WORK TO BE COMPLETED
Give the lines below again exactly, starting with the line that holds "Isolation Level) |" and going on through the line that holds "- [CS_OS_1주차_강".
↓
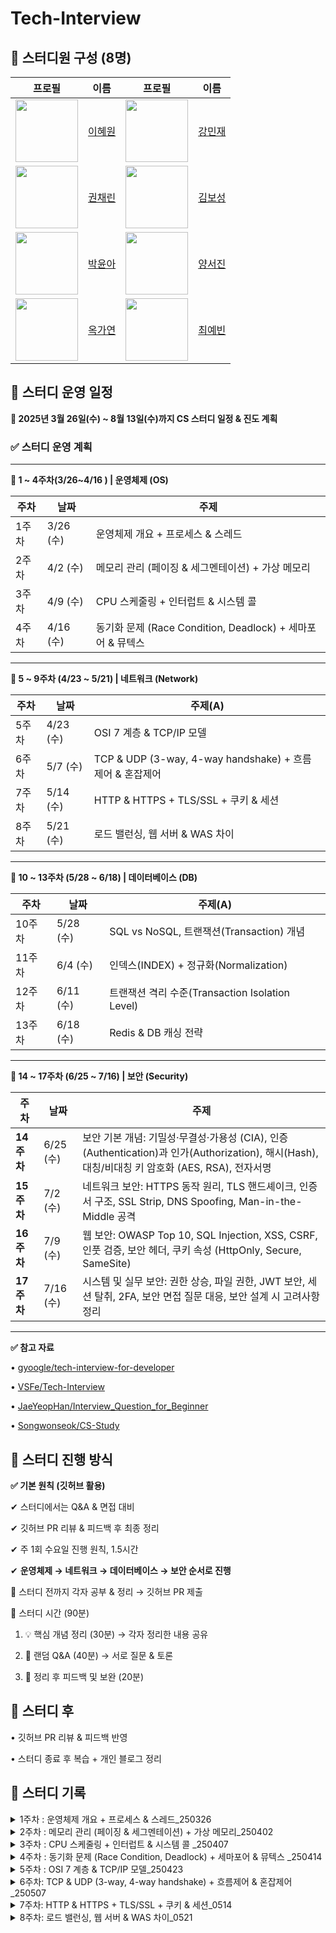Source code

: # Tech-Interview
## 📌 스터디원 구성 (8명)

| 프로필 | 이름 | 프로필 | 이름 |
|--------|------|--------|------|
| <img src="https://avatars.githubusercontent.com/icegosimperson?v=4" width="100"> | [이혜원](https://github.com/icegosimperson) | <img src="https://avatars.githubusercontent.com/minijae011030?v=4" width="100"> | [강민재](https://github.com/minijae011030) |
| <img src="https://avatars.githubusercontent.com/chaelink?v=4" width="100">  | [권채린](https://github.com/chaelink) | <img src="https://avatars.githubusercontent.com/GreenTea0413?v=4" width="100"> | [김보성](https://github.com/GreenTea0413) |
| <img src="https://avatars.githubusercontent.com/0woy?v=4" width="100"> | [박윤아](https://github.com/0woy) | <img src="https://avatars.githubusercontent.com/westjin?v=4" width="100"> | [양서진](https://github.com/westjin) |
| <img src="https://avatars.githubusercontent.com/ockko?v=4" width="100"> | [옥가연](https://github.com/ockko) | <img src="https://avatars.githubusercontent.com/beenvyn?v=4" width="100"> | [최예빈](https://github.com/beenvyn) |
## **📌  스터디 운영 일정**
**🚀 2025년 3월 26일(수) ~ 8월 13일(수)까지 CS 스터디 일정 & 진도 계획**

### **✅**  스터디 운영 계획
---
**📅 1 ~ 4주차(3/26~4/16 ) | 운영체제 (OS)**


| 주차 | 날짜 | 주제 |
| --- | --- | --- |
| 1주차 | 3/26 (수) | 운영체제 개요 + 프로세스 & 스레드 |
| 2주차 | 4/2  (수) | 메모리 관리 (페이징 & 세그멘테이션)  + 가상 메모리 |
| 3주차 | 4/9  (수) | CPU 스케줄링  + 인터럽트 & 시스템 콜 |
| 4주차 | 4/16 (수) | 동기화 문제 (Race Condition, Deadlock) + 세마포어 & 뮤텍스 |

---
**📅 5 ~ 9주차 (4/23 ~ 5/21) | 네트워크 (Network)**

| 주차 | 날짜 | 주제(A) |
| --- | --- | --- |
| 5주차 | 4/23 (수) | OSI 7 계층 & TCP/IP 모델 |
| 6주차 | 5/7  (수) | TCP & UDP (3-way, 4-way handshake) + 흐름제어 & 혼잡제어 |
| 7주차 | 5/14 (수) | HTTP & HTTPS + TLS/SSL + 쿠키 & 세션 |
| 8주차 | 5/21 (수) | 로드 밸런싱, 웹 서버 & WAS 차이 |

---
**📅 10 ~ 13주차 (5/28 ~ 6/18) | 데이터베이스 (DB)**

| 주차 | 날짜 | 주제(A) |
| --- | --- | --- |
| 10주차 | 5/28 (수) | SQL vs NoSQL, 트랜잭션(Transaction) 개념 |
| 11주차 | 6/4  (수) | 인덱스(INDEX) + 정규화(Normalization) |
| 12주차 | 6/11  (수) | 트랜잭션 격리 수준(Transaction Isolation Level) |
| 13주차 | 6/18 (수) | Redis & DB 캐싱 전략 |

---
**📅 14 ~ 17주차 (6/25 ~ 7/16) | 보안 (Security)**

| 주차    | 날짜      | 주제 |
|--------|-----------|------|
| **14주차** | 6/25 (수) | 보안 기본 개념: 기밀성·무결성·가용성 (CIA), 인증(Authentication)과 인가(Authorization), 해시(Hash), 대칭/비대칭 키 암호화 (AES, RSA), 전자서명 |
| **15주차** | 7/2 (수)  | 네트워크 보안: HTTPS 동작 원리, TLS 핸드셰이크, 인증서 구조, SSL Strip, DNS Spoofing, Man-in-the-Middle 공격 |
| **16주차** | 7/9 (수)  | 웹 보안: OWASP Top 10, SQL Injection, XSS, CSRF, 인풋 검증, 보안 헤더, 쿠키 속성 (HttpOnly, Secure, SameSite) |
| **17주차** | 7/16 (수) | 시스템 및 실무 보안: 권한 상승, 파일 권한, JWT 보안, 세션 탈취, 2FA, 보안 면접 질문 대응, 보안 설계 시 고려사항 정리 |



--- 
**✅ 참고 자료**

•	[gyoogle/tech-interview-for-developer](https://github.com/gyoogle/tech-interview-for-developer)

•	[VSFe/Tech-Interview](https://github.com/VSFe/Tech-Interview)

•	[JaeYeopHan/Interview_Question_for_Beginner](https://github.com/JaeYeopHan/Interview_Question_for_Beginner)

•	[Songwonseok/CS-Study](https://github.com/Songwonseok/CS-Study)

## **📌  스터디 진행 방식**

**✅ 기본 원칙 (깃허브 활용)**

✔ 스터디에서는 Q&A & 면접 대비

✔ 깃허브 PR 리뷰 & 피드백 후 최종 정리

✔  주 1회 수요일 진행 원칙, 1.5시간

✔ **운영체제 → 네트워크 → 데이터베이스 → 보안 순서로 진행**

📌 스터디 전까지 각자 공부 & 정리 → 깃허브 PR 제출

📌 스터디 시간 (90분)

1. 💡 핵심 개념 정리 (30분) → 각자 정리한 내용 공유

2. 💬 랜덤 Q&A (40분) → 서로 질문 & 토론

3. 📝 정리 후 피드백 및 보완 (20분)

## 📌 **스터디 후**

• 깃허브 PR 리뷰 & 피드백 반영

• 스터디 종료 후 복습 + 개인 블로그 정리

## 📌 스터디 기록
<details>
  <summary>1주차 : 운영체제 개요 + 프로세스 & 스레드_250326 </summary>
  👤 발표자 : `강민재`, `옥가연`

📂 발표 자료 
- [CS_OS_1주차_강민재](https://github.com/KB-CS-Study/Tech-Interview/blob/main/01_OS/1%EC%A3%BC%EC%B0%A8/OS_1%EC%A3%BC%EC%B0%A8_%EA%B0%95%EB%AF%BC%EC%9E%AC.md)

- [CS_OS_1주차_옥가연.pptx](https://github.com/user-attachments/files/19578220/CS_OS_1.pptx)
</details>

<details>
  <summary>2주차 : 메모리 관리 (페이징 & 세그멘테이션) + 가상 메모리_250402</summary>
👤 발표자 : `권채린`, `박윤아`

📂 발표 자료 
- [메모리 발표 권채린.pdf](https://github.com/user-attachments/files/19578215/default.pdf)
- [2주차 메모리 발표 박윤아.pptx](https://github.com/user-attachments/files/19578216/2.pptx)
</details>

<details>
  <summary>3주차 : CPU 스케줄링  + 인터럽트 & 시스템 콜 _250407</summary>
👤 발표자 : `이혜원`, `양서진`

📂 발표 자료
- [OS_3주차발표_이혜원.pdf](https://github.com/user-attachments/files/19631971/OS_3._.pdf)
- [CS_OS_3주차_양서진](https://github.com/KB-CS-Study/Tech-Interview/blob/main/01_OS/3%EC%A3%BC%EC%B0%A8/OS_3%EC%A3%BC%EC%B0%A8_%EC%96%91%EC%84%9C%EC%A7%84.md)
</details>

<details>
  <summary>4주차 : 동기화 문제 (Race Condition, Deadlock) + 세마포어 & 뮤텍스 _250414</summary>
👤 발표자 : `김보성`, `최예빈`

📂 발표 자료
- [OS_4주차_김보성.pdf](https://github.com/user-attachments/files/19878937/OS_4._.pdf)
- [OS_4주차_최예빈.pdf](https://github.com/user-attachments/files/19878936/OS_4._.pdf)
</details>


<details>
  <summary>5주차 : OSI 7 계층 & TCP/IP 모델_250423</summary>
👤 발표자 : `권채린`, `박윤아`

📂 발표 자료
- [NT_5주차_권채린.pdf](https://github.com/user-attachments/files/19878945/NT_5._.pdf)
- [NT_5주차_박윤아.pdf](https://github.com/user-attachments/files/19878948/NT_5._.pdf)

</details>

<details>
  <summary>6주차: TCP & UDP (3-way, 4-way handshake) + 흐름제어 & 혼잡제어_250507</summary>
👤 발표자 : `옥가연`, `양서진`

📂 발표 자료
- [CS_NW_6주차_옥가연.pptx](https://github.com/user-attachments/files/20358162/CS_NW_6._.pptx)
-[6주차 스터디_양서진.pdf](https://github.com/user-attachments/files/20358160/6._.pdf)

</details>

<details>
  <summary>7주차: HTTP & HTTPS + TLS/SSL + 쿠키 & 세션_0514</summary>
👤 발표자 : `김보성`, `이혜원`

📂 발표 자료
- [NW_7주차_김보성.pdf](https://github.com/user-attachments/files/20358147/NW_7._.pdf)
- [7주차_Network_이혜원.pdf](https://github.com/user-attachments/files/20358148/7._Network_.pdf)

</details>

<details>
  <summary>8주차: 로드 밸런싱, 웹 서버 & WAS 차이_0521</summary>
👤 발표자 : 강민재, 최예빈

📂 발표 자료
- 
- 

</details>
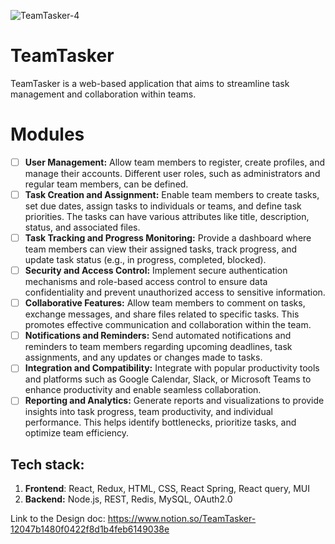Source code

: ![TeamTasker-4](https://github.com/lbihani9/TeamTasker/assets/49104508/bfbec681-3126-4a45-8ed8-036fee71cb36)
# TeamTasker
TeamTasker is a web-based application that aims to streamline task management and collaboration within teams.

# Modules
- [ ]  **User Management:** Allow team members to register, create profiles, and manage their accounts. Different user roles, such as administrators and regular team members, can be defined.
- [ ]  **Task Creation and Assignment:** Enable team members to create tasks, set due dates, assign tasks to individuals or teams, and define task priorities. The tasks can have various attributes like title, description, status, and associated files.
- [ ]  **Task Tracking and Progress Monitoring:** Provide a dashboard where team members can view their assigned tasks, track progress, and update task status (e.g., in progress, completed, blocked).
- [ ]  **Security and Access Control:** Implement secure authentication mechanisms and role-based access control to ensure data confidentiality and prevent unauthorized access to sensitive information.
- [ ]  **Collaborative Features:** Allow team members to comment on tasks, exchange messages, and share files related to specific tasks. This promotes effective communication and collaboration within the team.
- [ ]  **Notifications and Reminders:** Send automated notifications and reminders to team members regarding upcoming deadlines, task assignments, and any updates or changes made to tasks.
- [ ]  **Integration and Compatibility:** Integrate with popular productivity tools and platforms such as Google Calendar, Slack, or Microsoft Teams to enhance productivity and enable seamless collaboration.
- [ ]  **Reporting and Analytics:** Generate reports and visualizations to provide insights into task progress, team productivity, and individual performance. This helps identify bottlenecks, prioritize tasks, and optimize team efficiency.

## **Tech stack:**
1. **Frontend**: React, Redux, HTML, CSS, React Spring, React query, MUI
2. **Backend:** Node.js, REST, Redis, MySQL, OAuth2.0

Link to the Design doc: https://www.notion.so/TeamTasker-12047b1480f0422f8d1b4feb6149038e
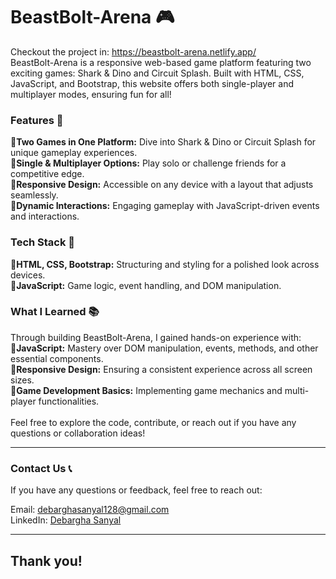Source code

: # BeastBolt-Arena 🎮
Checkout the project in: https://beastbolt-arena.netlify.app/ <br>
BeastBolt-Arena is a responsive web-based game platform featuring two exciting games: Shark & Dino and Circuit Splash. Built with HTML, CSS, JavaScript, and Bootstrap, this website offers both single-player and multiplayer modes, ensuring fun for all!

<h3>Features 🚀</h3>
🔹<b>Two Games in One Platform:</b> Dive into Shark & Dino or Circuit Splash for unique gameplay experiences.<br>
🔹<b>Single & Multiplayer Options:</b> Play solo or challenge friends for a competitive edge.<br>
🔹<b>Responsive Design:</b> Accessible on any device with a layout that adjusts seamlessly.<br>
🔹<b>Dynamic Interactions:</b> Engaging gameplay with JavaScript-driven events and interactions.<br>

<h3>Tech Stack 🔧</h3>
🔹<b>HTML, CSS, Bootstrap:</b> Structuring and styling for a polished look across devices.<br>
🔹<b>JavaScript:</b> Game logic, event handling, and DOM manipulation.<br>

<h3>What I Learned 📚</h3>
Through building BeastBolt-Arena, I gained hands-on experience with:<br>
🔹<b>JavaScript:</b> Mastery over DOM manipulation, events, methods, and other essential components.<br>
🔹<b>Responsive Design:</b> Ensuring a consistent experience across all screen sizes.<br>
🔹<b>Game Development Basics:</b> Implementing game mechanics and multi-player functionalities.<br>

<br>
Feel free to explore the code, contribute, or reach out if you have any questions or collaboration ideas!<br>
<hr>
<h3>Contact Us 📞</h3>
If you have any questions or feedback, feel free to reach out:

Email: debarghasanyal128@gmail.com\
LinkedIn: [Debargha Sanyal](https://www.linkedin.com/in/debargha-sanyal-0b5b05297/)
<hr>
<h2>Thank you!</h2>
↑
RESPONSE BELOW
| 12주차 | 6/11  (수) | 트랜잭션 격리 수준(Transaction Isolation Level) |
| 13주차 | 6/18 (수) | Redis & DB 캐싱 전략 |

---
**📅 14 ~ 17주차 (6/25 ~ 7/16) | 보안 (Security)**

| 주차    | 날짜      | 주제 |
|--------|-----------|------|
| **14주차** | 6/25 (수) | 보안 기본 개념: 기밀성·무결성·가용성 (CIA), 인증(Authentication)과 인가(Authorization), 해시(Hash), 대칭/비대칭 키 암호화 (AES, RSA), 전자서명 |
| **15주차** | 7/2 (수)  | 네트워크 보안: HTTPS 동작 원리, TLS 핸드셰이크, 인증서 구조, SSL Strip, DNS Spoofing, Man-in-the-Middle 공격 |
| **16주차** | 7/9 (수)  | 웹 보안: OWASP Top 10, SQL Injection, XSS, CSRF, 인풋 검증, 보안 헤더, 쿠키 속성 (HttpOnly, Secure, SameSite) |
| **17주차** | 7/16 (수) | 시스템 및 실무 보안: 권한 상승, 파일 권한, JWT 보안, 세션 탈취, 2FA, 보안 면접 질문 대응, 보안 설계 시 고려사항 정리 |



--- 
**✅ 참고 자료**

•	[gyoogle/tech-interview-for-developer](https://github.com/gyoogle/tech-interview-for-developer)

•	[VSFe/Tech-Interview](https://github.com/VSFe/Tech-Interview)

•	[JaeYeopHan/Interview_Question_for_Beginner](https://github.com/JaeYeopHan/Interview_Question_for_Beginner)

•	[Songwonseok/CS-Study](https://github.com/Songwonseok/CS-Study)

## **📌  스터디 진행 방식**

**✅ 기본 원칙 (깃허브 활용)**

✔ 스터디에서는 Q&A & 면접 대비

✔ 깃허브 PR 리뷰 & 피드백 후 최종 정리

✔  주 1회 수요일 진행 원칙, 1.5시간

✔ **운영체제 → 네트워크 → 데이터베이스 → 보안 순서로 진행**

📌 스터디 전까지 각자 공부 & 정리 → 깃허브 PR 제출

📌 스터디 시간 (90분)

1. 💡 핵심 개념 정리 (30분) → 각자 정리한 내용 공유

2. 💬 랜덤 Q&A (40분) → 서로 질문 & 토론

3. 📝 정리 후 피드백 및 보완 (20분)

## 📌 **스터디 후**

• 깃허브 PR 리뷰 & 피드백 반영

• 스터디 종료 후 복습 + 개인 블로그 정리

## 📌 스터디 기록
<details>
  <summary>1주차 : 운영체제 개요 + 프로세스 & 스레드_250326 </summary>
  👤 발표자 : `강민재`, `옥가연`

📂 발표 자료 
- [CS_OS_1주차_강민재](https://github.com/KB-CS-Study/Tech-Interview/blob/main/01_OS/1%EC%A3%BC%EC%B0%A8/OS_1%EC%A3%BC%EC%B0%A8_%EA%B0%95%EB%AF%BC%EC%9E%AC.md)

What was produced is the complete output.